It’s not surprising that it takes some time to learn a new language. Especially with Cython, it’s not easy to know how to write optimized code: there can be multiple ways to write some piece of Cython code, with dramatic speed differences. With only a little bit of effort, you can write Cython code that’s as fast as C code. And you can always access the C API from Cython, but that’s rarely needed.

It’s quite common (and easy) to mix Python, Cython and C code: use pure Python where performance doesn’t matter, use C for the low-level algorithmic code and use Cython as glue between the two.

1 Like

Well, Cython shouldn’t require learning a new language (or so I thought was the point). Going into that waste of time, I was lead to believe it was simply syntax sugar that was almost sure to speed up (or break even with) almost any Python code. The reality, however is much, much worse. To be honest, I was being pretty nice in my last reply about Cython, but my initial impression is not good. It seems like pointless overhead both in the learning curve, and in the output, with very few/rare outlying use-cases proponents seem to point at where it lives up to the hype (not to mention the many pitfalls where it can hinder performance).
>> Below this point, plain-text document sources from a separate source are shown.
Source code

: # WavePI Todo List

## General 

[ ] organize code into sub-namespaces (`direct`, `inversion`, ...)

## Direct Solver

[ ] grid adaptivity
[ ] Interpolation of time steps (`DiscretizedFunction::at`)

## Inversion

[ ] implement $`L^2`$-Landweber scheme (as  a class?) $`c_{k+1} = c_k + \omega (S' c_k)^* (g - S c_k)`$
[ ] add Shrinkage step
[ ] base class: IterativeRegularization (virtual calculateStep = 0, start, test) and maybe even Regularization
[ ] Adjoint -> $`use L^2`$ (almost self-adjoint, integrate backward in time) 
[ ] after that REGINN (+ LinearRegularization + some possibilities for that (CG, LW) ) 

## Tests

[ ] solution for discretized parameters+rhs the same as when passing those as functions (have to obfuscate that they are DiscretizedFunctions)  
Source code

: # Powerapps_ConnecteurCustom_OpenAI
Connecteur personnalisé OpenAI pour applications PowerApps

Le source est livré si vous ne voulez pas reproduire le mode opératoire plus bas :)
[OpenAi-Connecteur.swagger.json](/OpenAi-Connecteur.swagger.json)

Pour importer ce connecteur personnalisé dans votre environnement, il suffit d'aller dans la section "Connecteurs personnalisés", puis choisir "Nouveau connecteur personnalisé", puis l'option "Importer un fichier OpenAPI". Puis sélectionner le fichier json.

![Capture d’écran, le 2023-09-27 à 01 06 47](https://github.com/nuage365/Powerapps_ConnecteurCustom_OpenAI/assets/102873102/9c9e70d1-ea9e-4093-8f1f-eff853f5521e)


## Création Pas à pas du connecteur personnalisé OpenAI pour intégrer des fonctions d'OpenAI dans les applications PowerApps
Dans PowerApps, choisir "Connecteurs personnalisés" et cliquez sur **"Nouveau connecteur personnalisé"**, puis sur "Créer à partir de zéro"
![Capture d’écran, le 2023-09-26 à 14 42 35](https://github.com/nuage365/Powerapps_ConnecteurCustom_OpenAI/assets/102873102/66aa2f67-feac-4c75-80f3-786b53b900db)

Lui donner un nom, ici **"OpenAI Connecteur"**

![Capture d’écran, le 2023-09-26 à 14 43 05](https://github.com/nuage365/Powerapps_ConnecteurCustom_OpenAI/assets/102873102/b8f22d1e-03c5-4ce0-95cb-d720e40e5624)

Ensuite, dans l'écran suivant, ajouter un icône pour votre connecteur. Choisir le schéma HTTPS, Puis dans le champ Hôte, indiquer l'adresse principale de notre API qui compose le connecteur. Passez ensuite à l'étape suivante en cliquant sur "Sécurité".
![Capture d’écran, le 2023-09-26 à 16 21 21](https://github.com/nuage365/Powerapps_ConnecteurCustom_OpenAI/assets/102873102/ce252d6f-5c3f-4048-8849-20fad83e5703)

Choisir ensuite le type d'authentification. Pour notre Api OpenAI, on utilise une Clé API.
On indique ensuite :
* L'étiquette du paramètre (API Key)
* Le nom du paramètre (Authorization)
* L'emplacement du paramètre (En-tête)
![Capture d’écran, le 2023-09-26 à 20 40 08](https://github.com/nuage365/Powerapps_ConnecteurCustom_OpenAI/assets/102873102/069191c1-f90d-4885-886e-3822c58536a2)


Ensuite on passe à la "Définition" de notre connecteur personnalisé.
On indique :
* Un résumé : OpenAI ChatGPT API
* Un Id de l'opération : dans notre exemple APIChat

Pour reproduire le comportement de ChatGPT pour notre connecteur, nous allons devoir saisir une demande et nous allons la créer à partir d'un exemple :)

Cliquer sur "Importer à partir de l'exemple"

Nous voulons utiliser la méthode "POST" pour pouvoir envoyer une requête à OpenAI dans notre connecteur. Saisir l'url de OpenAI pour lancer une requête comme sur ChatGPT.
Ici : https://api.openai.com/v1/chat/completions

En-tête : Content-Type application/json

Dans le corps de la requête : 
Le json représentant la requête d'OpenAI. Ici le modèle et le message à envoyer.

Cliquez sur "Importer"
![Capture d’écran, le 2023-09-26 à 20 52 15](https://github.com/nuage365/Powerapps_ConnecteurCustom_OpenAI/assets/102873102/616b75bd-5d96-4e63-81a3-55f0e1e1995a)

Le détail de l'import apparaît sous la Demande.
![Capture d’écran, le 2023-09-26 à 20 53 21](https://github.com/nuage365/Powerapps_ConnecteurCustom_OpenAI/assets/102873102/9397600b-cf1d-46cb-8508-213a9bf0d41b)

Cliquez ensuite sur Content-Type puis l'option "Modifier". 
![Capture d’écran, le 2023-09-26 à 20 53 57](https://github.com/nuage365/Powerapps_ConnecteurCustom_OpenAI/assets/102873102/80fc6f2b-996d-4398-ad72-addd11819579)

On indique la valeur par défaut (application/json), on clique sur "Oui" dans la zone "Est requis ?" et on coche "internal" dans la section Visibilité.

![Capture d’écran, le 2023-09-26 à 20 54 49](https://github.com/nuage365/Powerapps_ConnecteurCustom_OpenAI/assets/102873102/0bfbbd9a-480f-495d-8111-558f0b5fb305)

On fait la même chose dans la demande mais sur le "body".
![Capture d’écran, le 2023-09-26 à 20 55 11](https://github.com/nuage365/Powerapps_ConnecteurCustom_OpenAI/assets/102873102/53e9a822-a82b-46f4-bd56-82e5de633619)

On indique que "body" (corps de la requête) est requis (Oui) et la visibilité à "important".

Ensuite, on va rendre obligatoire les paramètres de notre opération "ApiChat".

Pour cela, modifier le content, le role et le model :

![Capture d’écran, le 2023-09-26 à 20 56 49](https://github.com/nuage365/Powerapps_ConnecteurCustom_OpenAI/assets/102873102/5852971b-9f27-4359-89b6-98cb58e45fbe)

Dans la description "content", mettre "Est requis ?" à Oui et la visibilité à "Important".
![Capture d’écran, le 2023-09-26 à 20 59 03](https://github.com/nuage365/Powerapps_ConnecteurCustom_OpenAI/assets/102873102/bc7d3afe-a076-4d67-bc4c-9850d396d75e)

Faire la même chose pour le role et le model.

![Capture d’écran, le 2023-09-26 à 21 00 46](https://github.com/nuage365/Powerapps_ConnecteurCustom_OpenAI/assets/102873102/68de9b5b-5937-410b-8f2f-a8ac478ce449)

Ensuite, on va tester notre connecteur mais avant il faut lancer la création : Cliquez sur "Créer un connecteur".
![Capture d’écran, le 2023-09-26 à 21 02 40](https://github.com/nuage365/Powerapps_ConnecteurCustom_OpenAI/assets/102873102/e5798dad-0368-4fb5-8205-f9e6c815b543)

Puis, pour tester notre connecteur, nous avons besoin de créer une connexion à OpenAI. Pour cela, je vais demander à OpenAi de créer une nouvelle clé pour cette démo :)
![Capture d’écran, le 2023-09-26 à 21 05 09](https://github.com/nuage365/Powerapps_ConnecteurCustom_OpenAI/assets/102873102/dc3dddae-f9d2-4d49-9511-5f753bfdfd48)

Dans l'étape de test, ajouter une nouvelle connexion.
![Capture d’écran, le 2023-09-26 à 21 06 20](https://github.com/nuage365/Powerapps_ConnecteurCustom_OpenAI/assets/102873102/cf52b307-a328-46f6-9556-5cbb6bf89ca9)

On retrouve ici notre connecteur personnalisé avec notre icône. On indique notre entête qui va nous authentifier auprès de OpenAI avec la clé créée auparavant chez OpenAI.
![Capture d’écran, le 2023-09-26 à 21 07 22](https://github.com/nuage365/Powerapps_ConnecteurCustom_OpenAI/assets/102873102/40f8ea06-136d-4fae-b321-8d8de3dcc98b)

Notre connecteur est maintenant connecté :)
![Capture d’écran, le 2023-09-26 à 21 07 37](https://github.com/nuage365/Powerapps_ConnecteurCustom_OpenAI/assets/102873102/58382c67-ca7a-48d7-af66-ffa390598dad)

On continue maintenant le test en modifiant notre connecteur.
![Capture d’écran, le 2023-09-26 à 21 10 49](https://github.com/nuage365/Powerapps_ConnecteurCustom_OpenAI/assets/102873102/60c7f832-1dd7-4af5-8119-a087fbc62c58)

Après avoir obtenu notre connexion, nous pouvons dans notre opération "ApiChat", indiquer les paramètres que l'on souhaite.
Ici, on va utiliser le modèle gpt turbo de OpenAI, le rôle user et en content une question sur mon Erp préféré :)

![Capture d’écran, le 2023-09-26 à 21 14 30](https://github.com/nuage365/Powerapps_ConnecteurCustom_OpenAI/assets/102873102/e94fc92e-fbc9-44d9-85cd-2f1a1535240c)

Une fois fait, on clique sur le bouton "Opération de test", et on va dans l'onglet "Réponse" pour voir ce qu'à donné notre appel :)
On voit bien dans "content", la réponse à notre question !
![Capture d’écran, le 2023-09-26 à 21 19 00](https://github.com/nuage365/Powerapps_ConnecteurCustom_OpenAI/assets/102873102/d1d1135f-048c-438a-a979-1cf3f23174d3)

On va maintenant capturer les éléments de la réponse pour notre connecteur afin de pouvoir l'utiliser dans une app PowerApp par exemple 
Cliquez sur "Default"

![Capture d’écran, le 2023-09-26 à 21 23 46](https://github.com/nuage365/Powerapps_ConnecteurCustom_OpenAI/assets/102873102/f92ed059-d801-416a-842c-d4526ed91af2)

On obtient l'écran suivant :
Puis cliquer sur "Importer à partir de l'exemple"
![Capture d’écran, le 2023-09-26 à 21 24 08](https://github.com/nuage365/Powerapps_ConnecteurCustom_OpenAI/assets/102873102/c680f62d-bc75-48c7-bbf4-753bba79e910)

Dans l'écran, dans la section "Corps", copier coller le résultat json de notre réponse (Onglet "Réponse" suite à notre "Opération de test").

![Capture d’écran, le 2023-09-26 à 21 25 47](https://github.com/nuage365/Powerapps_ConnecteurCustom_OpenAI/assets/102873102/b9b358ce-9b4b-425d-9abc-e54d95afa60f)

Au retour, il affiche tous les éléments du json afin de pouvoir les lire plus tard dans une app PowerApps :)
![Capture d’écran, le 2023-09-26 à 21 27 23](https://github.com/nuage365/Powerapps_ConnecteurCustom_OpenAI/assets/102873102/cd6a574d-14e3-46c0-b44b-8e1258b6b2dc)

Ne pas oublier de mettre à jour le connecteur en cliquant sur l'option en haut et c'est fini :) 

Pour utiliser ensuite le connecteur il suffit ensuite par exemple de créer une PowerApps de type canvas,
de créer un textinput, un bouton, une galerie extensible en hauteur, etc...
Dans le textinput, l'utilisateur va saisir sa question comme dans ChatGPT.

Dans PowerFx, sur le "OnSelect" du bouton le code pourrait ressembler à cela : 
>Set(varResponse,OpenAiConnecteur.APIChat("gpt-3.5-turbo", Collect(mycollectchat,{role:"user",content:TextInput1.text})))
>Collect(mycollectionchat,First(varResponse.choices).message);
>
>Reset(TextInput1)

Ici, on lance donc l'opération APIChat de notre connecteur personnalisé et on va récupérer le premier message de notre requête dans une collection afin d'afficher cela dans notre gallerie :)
Either way, I guess the point is, if I needed to master C anyway, then why not just skip the learning curve of Cython, and just learn/write C & an API? It furthers my career if nothing else (plus already knew enough C# that it was a cakewalk).

On top of all that, I’d rather work in just two languages, and have two directly intertwined code bases, rather than add a 3rd layer of unnecessary complexity. Being self-taught, sometimes I feel like I’m just either dumb or hilariously ignorant on these topics, but feel like unnecessary complexity happens a lot in this industry and is encouraged to a scary degree… so please feel free to correct me where I’m wrong…

Random thought while I’m here, My dream language would be fairly low level like C, but with Python-like syntax, strongly typed, with a solid and well-thought-out set of standard libraries/modules maybe not quite as all-inclusive as Python, but sharing many.

I’m quite experienced in C and C++, yet for the matters of interfacing C/C++ code with Python I prefer using Cython as it allows writing high-level abstractions easily while freeing me from most of the burdens that come with the CPython C API.

Yes, it’s better to understand C if you really want to understand what Cython does under the hood. But being able to write C code is not necessarily a good reason to write your software in C directly. Similarly, you may be skilled in assembler, yet not want to write software directly in assembler.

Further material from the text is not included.